RECORDS SHOWN START

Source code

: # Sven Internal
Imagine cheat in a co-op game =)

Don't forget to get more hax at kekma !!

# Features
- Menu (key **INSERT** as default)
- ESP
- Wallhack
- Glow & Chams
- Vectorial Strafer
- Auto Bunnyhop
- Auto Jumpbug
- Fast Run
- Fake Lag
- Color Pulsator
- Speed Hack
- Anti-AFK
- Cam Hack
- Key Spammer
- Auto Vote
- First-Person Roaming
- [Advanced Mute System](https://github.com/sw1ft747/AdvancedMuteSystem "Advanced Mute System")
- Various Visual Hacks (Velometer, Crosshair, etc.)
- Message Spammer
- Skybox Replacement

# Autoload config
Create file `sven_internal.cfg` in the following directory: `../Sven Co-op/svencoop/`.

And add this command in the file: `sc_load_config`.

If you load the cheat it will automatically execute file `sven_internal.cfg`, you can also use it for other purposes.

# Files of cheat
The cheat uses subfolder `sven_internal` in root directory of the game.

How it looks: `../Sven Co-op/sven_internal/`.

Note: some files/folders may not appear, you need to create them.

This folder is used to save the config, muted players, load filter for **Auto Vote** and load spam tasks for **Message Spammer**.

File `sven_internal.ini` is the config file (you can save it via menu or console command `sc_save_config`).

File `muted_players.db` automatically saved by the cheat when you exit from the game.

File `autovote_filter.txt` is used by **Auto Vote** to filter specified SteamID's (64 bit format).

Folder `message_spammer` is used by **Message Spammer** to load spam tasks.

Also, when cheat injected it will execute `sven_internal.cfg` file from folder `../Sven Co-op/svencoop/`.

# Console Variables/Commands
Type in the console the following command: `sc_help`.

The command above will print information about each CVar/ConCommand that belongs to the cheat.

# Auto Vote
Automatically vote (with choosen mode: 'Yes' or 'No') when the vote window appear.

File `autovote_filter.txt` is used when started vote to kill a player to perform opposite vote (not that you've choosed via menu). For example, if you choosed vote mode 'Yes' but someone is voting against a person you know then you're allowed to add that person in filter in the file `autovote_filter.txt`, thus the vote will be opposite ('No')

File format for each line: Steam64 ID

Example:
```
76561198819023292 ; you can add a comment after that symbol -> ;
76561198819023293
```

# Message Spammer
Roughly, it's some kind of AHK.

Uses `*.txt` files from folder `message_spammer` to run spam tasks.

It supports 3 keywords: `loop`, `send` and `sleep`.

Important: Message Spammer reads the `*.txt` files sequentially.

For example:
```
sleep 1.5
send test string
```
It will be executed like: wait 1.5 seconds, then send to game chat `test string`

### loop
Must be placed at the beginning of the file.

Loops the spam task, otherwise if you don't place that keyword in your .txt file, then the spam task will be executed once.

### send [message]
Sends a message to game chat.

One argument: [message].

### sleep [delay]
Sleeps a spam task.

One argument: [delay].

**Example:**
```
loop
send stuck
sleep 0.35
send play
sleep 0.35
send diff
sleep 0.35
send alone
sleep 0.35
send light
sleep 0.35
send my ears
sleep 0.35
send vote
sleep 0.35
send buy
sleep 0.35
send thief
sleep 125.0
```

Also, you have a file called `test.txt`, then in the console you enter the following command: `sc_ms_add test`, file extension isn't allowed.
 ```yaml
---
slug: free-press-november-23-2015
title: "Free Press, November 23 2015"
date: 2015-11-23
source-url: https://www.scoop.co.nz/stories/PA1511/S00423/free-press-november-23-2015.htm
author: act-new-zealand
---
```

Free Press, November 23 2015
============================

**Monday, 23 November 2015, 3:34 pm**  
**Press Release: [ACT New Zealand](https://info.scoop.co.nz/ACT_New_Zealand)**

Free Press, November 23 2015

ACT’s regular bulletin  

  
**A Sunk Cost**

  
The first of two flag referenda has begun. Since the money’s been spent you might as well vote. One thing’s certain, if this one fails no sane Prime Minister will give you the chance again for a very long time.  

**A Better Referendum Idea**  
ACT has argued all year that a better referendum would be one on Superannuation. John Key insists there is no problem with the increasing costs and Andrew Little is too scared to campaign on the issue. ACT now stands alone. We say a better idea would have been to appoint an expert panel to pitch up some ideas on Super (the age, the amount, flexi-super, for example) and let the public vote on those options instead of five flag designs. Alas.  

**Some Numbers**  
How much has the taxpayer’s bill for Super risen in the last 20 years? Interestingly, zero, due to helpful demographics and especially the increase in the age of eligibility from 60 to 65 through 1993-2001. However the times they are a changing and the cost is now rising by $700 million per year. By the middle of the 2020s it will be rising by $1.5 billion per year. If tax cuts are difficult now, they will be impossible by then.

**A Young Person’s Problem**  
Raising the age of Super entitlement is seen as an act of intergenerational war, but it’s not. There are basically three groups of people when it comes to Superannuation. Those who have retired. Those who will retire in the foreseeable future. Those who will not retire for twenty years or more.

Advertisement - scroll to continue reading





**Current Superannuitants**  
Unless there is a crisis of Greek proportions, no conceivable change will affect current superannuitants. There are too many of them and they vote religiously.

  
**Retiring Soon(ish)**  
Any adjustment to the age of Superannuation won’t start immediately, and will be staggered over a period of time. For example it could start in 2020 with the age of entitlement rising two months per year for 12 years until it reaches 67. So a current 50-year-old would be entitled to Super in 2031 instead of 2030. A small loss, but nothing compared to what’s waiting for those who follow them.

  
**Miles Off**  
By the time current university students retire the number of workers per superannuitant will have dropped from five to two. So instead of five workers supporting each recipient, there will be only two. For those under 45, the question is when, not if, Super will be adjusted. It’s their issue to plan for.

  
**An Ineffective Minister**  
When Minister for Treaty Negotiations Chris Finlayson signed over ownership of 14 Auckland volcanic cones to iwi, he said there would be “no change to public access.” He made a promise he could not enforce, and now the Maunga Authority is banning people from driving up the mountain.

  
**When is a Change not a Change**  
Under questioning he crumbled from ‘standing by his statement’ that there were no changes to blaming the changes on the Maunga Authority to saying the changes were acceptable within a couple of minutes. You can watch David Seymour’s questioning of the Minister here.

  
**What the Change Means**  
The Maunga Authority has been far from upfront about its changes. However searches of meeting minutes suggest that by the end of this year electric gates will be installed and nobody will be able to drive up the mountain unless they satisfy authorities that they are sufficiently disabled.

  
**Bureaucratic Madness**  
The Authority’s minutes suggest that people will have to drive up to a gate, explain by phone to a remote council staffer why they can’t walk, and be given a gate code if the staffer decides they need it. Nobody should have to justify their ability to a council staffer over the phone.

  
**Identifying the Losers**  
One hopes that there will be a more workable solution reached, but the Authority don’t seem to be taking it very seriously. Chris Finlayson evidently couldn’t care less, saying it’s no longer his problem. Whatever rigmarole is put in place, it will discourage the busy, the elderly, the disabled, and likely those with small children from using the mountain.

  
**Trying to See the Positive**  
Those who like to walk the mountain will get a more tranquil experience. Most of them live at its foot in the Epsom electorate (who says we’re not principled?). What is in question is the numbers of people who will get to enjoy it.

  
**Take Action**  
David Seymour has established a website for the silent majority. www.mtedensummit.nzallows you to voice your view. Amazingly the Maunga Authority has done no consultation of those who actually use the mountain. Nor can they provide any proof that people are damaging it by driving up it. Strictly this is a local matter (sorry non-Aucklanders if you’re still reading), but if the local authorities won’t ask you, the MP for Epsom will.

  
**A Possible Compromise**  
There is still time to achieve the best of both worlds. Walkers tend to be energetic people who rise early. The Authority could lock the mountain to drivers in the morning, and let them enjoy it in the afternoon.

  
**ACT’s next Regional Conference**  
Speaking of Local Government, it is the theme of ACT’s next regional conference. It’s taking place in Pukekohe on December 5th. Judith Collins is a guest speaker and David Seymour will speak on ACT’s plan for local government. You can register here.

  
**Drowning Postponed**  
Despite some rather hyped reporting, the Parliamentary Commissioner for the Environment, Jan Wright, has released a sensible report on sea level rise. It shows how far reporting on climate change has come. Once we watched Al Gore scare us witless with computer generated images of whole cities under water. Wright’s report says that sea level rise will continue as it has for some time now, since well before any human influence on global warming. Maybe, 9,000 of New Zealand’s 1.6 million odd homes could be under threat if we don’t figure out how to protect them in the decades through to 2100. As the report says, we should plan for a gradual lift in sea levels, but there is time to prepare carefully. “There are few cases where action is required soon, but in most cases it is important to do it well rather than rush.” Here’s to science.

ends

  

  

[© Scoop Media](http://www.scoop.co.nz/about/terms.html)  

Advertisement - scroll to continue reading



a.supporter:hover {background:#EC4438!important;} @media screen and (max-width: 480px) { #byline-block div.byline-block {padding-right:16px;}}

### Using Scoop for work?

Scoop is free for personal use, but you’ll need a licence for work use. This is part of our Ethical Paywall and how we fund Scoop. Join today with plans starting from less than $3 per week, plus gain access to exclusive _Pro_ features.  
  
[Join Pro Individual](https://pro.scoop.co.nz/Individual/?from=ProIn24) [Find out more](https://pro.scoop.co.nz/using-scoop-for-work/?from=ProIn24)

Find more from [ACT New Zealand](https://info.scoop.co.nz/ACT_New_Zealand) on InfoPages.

RECORDS SHOWN END

[ASSIGNMENT]:
Pull out all lines containing the word "years" from the entries above.

[THE ANSWER]:
How much has the taxpayer’s bill for Super risen in the last 20 years? Interestingly, zero, due to helpful demographics and especially the increase in the age of eligibility from 60 to 65 through 1993-2001. However the times they are a changing and the cost is now rising by $700 million per year. By the middle of the 2020s it will be rising by $1.5 billion per year. If tax cuts are difficult now, they will be impossible by then.
Raising the age of Super entitlement is seen as an act of intergenerational war, but it’s not. There are basically three groups of people when it comes to Superannuation. Those who have retired. Those who will retire in the foreseeable future. Those who will not retire for twenty years or more.
Any adjustment to the age of Superannuation won’t start immediately, and will be staggered over a period of time. For example it could start in 2020 with the age of entitlement rising two months per year for 12 years until it reaches 67. So a current 50-year-old would be entitled to Super in 2031 instead of 2030. A small loss, but nothing compared to what’s waiting for those who follow them.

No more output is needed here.